*** Opening PROVIDED DATA ***

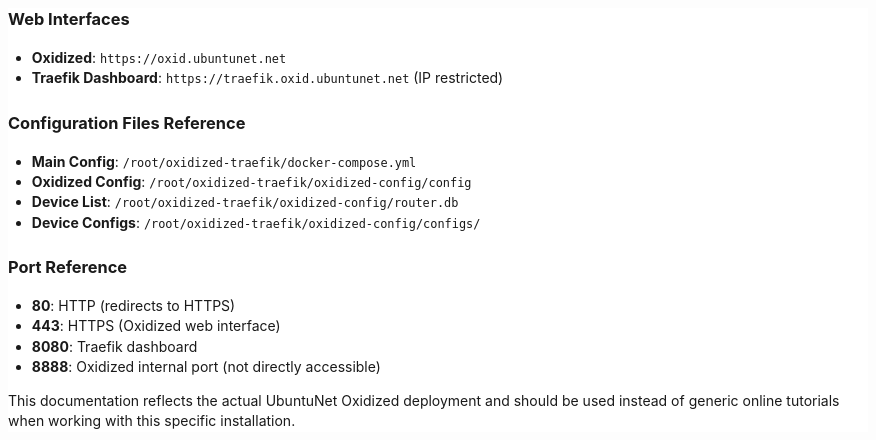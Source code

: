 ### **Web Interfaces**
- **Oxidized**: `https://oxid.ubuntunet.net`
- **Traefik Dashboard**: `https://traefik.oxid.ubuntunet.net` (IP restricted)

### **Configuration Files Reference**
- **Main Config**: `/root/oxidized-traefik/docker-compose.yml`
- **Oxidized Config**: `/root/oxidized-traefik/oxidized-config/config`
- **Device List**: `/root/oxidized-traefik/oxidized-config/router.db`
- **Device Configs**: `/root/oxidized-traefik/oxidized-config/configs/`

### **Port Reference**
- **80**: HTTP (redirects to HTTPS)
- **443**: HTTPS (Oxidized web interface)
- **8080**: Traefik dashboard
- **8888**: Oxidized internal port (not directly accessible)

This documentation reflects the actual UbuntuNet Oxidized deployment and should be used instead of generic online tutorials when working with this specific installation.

*** Closing PROVIDED DATA ***
*** Opening PROVIDED DATA ***

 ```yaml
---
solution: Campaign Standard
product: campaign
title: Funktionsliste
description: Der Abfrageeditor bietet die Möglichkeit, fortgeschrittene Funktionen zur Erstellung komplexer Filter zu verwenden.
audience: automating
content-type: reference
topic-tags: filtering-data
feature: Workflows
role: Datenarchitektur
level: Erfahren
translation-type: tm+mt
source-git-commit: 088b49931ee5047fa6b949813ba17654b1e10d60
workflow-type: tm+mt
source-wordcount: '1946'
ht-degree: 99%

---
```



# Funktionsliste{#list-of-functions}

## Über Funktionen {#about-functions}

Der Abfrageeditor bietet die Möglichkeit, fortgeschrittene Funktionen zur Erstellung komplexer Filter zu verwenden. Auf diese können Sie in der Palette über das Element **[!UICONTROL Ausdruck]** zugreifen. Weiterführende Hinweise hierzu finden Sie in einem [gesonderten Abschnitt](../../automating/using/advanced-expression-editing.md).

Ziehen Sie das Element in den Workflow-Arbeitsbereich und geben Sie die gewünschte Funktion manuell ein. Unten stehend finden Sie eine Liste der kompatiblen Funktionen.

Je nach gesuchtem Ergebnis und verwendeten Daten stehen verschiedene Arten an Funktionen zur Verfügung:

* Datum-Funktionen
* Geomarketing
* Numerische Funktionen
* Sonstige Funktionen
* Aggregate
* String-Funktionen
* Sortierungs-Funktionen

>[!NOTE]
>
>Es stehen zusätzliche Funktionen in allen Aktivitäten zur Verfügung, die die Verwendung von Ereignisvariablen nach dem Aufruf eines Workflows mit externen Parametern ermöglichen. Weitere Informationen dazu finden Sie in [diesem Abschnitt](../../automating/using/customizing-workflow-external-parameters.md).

*** Closing PROVIDED DATA ***

--- EXERCISE PROMPT ---
Repeat the entries above verbatim, but only from the line that has "- **443**: HTTPS (Oxidized web interface)" down to the line that has "This documentation reflects", inclusive.

--- TASK ANSWER ---
- **443**: HTTPS (Oxidized web interface)
- **8080**: Traefik dashboard
- **8888**: Oxidized internal port (not directly accessible)

This documentation reflects the actual UbuntuNet Oxidized deployment and should be used instead of generic online tutorials when working with this specific installation.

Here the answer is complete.